===== Data section

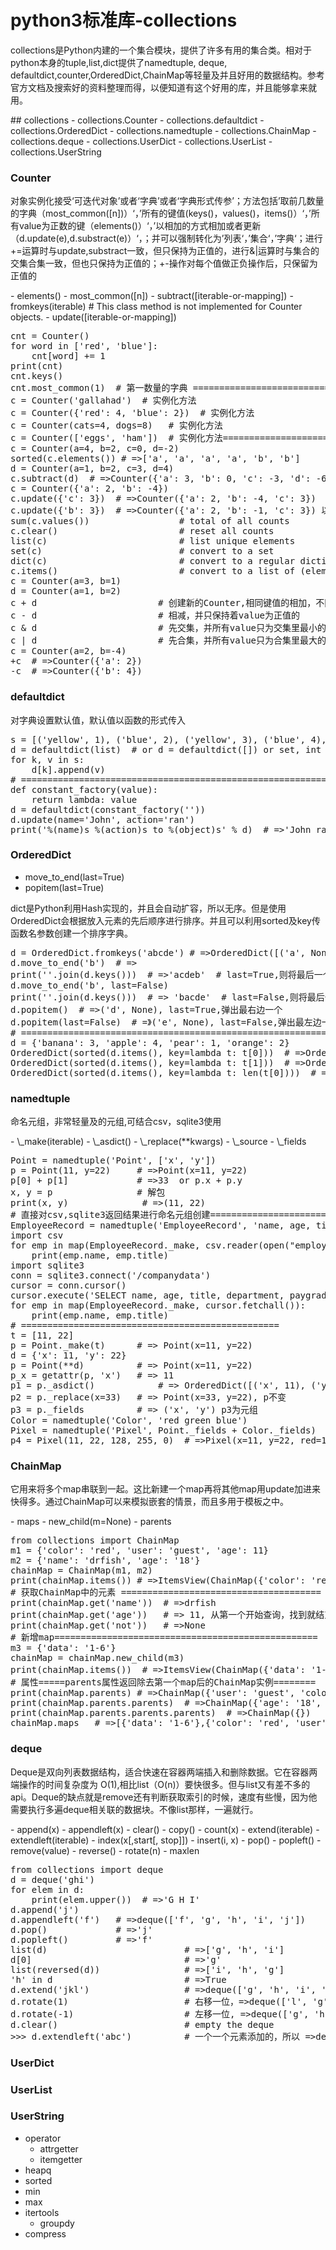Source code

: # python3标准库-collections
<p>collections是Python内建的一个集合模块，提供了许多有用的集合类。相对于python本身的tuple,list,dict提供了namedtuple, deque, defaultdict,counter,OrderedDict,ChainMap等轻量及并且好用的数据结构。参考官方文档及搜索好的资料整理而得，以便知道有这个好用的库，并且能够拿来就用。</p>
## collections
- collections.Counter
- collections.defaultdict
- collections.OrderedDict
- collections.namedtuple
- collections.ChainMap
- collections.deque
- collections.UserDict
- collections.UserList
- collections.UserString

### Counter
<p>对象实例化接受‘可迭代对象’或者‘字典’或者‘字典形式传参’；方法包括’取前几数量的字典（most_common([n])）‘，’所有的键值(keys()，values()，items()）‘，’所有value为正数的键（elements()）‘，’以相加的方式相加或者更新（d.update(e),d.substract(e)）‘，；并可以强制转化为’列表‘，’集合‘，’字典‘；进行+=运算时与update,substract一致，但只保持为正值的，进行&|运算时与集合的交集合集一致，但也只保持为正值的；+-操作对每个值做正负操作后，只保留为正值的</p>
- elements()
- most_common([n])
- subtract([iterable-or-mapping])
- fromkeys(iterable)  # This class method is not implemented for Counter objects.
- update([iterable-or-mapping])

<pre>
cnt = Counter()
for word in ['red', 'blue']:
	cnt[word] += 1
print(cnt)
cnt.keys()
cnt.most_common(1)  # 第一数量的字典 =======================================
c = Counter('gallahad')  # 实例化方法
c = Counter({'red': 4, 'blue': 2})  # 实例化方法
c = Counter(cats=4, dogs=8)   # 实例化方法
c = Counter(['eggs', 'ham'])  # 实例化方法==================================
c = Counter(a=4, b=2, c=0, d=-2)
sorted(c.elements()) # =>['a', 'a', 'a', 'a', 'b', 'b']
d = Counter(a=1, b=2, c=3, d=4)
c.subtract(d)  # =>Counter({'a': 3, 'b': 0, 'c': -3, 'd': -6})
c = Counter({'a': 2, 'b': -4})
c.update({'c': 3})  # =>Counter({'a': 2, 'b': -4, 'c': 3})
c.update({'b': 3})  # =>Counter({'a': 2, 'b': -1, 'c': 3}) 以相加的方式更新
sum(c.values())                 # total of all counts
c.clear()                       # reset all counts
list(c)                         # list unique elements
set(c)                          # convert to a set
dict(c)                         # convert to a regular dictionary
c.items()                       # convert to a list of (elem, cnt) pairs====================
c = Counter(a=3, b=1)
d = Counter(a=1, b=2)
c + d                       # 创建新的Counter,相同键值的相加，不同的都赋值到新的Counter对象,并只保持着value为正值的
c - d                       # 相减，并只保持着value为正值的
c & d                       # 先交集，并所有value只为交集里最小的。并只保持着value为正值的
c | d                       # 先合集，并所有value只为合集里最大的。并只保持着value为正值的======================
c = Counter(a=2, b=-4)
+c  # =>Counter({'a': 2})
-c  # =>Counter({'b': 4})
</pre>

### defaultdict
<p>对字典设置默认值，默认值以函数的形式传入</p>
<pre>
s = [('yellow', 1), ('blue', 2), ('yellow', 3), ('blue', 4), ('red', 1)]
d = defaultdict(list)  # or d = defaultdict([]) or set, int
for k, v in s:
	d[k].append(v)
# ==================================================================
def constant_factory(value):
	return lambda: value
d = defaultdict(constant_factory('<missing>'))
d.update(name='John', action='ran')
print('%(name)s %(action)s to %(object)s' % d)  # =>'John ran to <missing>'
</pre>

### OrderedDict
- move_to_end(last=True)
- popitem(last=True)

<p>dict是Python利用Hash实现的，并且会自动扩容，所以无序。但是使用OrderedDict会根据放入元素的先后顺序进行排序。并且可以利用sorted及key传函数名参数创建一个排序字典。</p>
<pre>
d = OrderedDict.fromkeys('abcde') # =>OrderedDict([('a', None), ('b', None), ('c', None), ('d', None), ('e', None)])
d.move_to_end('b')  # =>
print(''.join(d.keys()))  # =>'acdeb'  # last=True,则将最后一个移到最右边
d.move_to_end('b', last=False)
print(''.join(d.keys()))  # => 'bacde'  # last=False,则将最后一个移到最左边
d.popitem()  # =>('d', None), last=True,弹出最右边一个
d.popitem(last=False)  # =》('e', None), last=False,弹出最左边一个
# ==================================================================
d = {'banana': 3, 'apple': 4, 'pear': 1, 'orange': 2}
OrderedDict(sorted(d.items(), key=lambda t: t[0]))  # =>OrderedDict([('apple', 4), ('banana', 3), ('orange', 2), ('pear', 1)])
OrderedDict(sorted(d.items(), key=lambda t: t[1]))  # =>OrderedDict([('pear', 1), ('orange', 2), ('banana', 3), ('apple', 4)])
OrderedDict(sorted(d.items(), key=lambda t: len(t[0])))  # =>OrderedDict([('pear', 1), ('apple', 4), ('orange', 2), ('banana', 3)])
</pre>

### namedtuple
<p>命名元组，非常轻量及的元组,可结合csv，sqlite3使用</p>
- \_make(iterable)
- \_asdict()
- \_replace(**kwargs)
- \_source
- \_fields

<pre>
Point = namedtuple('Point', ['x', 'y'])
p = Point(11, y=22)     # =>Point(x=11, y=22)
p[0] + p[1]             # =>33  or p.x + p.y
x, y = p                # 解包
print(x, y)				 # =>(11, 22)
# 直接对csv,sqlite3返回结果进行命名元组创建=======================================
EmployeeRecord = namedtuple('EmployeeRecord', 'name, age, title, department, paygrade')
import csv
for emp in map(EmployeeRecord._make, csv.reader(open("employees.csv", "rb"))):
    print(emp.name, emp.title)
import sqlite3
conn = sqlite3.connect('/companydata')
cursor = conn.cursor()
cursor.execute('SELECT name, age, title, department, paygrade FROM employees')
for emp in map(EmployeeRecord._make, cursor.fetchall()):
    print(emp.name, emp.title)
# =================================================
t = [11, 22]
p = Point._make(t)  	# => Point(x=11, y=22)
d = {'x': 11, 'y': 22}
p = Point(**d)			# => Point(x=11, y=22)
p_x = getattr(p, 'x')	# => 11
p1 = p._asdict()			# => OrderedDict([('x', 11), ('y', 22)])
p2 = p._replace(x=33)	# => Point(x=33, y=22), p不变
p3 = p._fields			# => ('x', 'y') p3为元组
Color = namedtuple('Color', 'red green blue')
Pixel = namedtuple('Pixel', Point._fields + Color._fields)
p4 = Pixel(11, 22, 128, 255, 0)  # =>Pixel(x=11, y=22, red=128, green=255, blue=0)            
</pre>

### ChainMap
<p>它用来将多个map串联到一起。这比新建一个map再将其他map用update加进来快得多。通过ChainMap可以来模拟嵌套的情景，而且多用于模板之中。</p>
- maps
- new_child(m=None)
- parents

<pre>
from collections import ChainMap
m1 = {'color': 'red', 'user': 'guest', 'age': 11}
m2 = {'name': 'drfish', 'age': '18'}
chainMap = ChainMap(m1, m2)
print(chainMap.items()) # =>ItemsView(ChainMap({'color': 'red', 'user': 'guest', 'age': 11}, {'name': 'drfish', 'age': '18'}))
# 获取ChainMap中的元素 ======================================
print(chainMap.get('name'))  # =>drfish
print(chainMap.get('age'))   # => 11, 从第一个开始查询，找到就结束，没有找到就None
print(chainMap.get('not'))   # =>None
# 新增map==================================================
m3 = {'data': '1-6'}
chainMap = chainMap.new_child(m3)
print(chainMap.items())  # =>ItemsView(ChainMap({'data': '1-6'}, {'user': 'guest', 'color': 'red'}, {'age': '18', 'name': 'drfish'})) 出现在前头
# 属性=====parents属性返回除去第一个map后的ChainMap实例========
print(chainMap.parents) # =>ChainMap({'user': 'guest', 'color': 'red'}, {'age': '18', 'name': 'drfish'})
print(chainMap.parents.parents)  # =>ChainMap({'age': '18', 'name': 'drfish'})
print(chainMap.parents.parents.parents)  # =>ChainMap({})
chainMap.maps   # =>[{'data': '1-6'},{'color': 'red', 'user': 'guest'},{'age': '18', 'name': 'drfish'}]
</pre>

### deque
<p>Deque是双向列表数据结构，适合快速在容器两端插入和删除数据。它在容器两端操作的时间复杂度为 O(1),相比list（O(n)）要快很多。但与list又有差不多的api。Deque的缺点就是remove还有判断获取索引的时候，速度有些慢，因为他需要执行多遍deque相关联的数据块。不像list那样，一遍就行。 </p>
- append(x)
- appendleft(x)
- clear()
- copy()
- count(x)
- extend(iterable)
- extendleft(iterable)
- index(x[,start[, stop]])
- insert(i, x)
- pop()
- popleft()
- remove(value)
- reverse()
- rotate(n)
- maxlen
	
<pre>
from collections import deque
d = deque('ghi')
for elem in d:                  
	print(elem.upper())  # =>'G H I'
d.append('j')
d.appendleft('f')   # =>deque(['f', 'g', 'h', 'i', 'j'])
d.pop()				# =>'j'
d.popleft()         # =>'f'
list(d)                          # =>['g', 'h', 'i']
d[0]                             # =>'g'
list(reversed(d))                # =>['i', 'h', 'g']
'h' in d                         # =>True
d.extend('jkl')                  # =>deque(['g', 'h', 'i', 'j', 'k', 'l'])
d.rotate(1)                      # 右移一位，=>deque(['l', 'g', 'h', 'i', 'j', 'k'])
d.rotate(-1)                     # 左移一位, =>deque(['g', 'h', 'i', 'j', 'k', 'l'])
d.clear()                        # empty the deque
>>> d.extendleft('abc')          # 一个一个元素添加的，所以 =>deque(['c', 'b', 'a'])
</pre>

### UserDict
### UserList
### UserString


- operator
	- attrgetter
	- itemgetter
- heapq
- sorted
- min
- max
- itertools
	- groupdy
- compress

==========

→ **Task brief**
For each line in the material above that contains the string "UserString", make a copy.

→ **Completed task**
- collections.UserString
### UserString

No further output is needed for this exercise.